## Goal of the exercise
Filter the records below down to lines containing "merkonom".

## Given records
--- --- ---
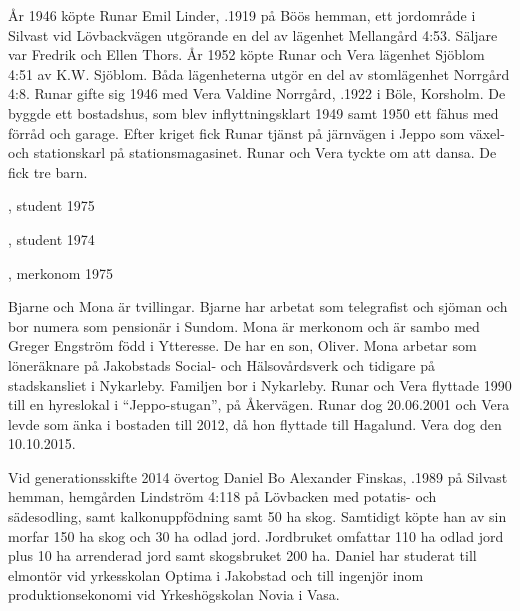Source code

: År 1946 köpte Runar Emil Linder, .1919 på Böös hemman, ett jordområde i Silvast vid Lövbackvägen utgörande en del av lägenhet Mellangård	4:53. Säljare var Fredrik och Ellen Thors. År 1952 köpte Runar och Vera lägenhet Sjöblom 4:51 av K.W. Sjöblom. Båda lägenheterna utgör en del av stomlägenhet Norrgård 4:8. Runar gifte sig 1946 med Vera Valdine Norrgård, .1922 i Böle, Korsholm. De byggde ett bostadshus, som blev inflyttningsklart 1949 samt 1950 ett 	fähus med förråd och garage. Efter kriget fick Runar tjänst på järnvägen i Jeppo som växel- och stationskarl på stationsmagasinet. Runar och Vera tyckte om att dansa. De fick tre barn.
\begin{jhchildren}
  \item {}, student 1975
  \item {}, student 1974
  \item {}, merkonom 1975
\end{jhchildren}
Bjarne och Mona är tvillingar. Bjarne har arbetat som telegrafist och sjöman och bor numera som pensionär i Sundom. Mona är merkonom och är sambo med Greger Engström född i Ytteresse. De har en son, Oliver. Mona arbetar som löneräknare på Jakobstads Social- och Hälsovårdsverk och tidigare på stadskansliet i Nykarleby. Familjen bor i Nykarleby.
Runar och Vera flyttade 1990 till en hyreslokal i ``Jeppo-stugan'', på 	Åkervägen. Runar dog 20.06.2001 och Vera levde som änka i bostaden till 2012, då hon flyttade till Hagalund. Vera dog den 10.10.2015.






Vid generationsskifte 2014 övertog Daniel Bo Alexander Finskas, .1989 på Silvast hemman, hemgården Lindström 4:118 på Lövbacken med potatis- och sädesodling, samt kalkonuppfödning samt 50 ha skog. Samtidigt köpte han av sin morfar 150 ha skog och 30 ha odlad jord. Jordbruket omfattar 110 ha odlad jord plus 10 ha arrenderad jord samt skogsbruket 200 ha. Daniel har studerat till elmontör vid yrkesskolan Optima i Jakobstad och till ingenjör inom produktionsekonomi vid Yrkeshögskolan Novia i Vasa.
--- --- ---
## Answer space
  \item {}, merkonom 1975
Bjarne och Mona är tvillingar. Bjarne har arbetat som telegrafist och sjöman och bor numera som pensionär i Sundom. Mona är merkonom och är sambo med Greger Engström född i Ytteresse. De har en son, Oliver. Mona arbetar som löneräknare på Jakobstads Social- och Hälsovårdsverk och tidigare på stadskansliet i Nykarleby. Familjen bor i Nykarleby.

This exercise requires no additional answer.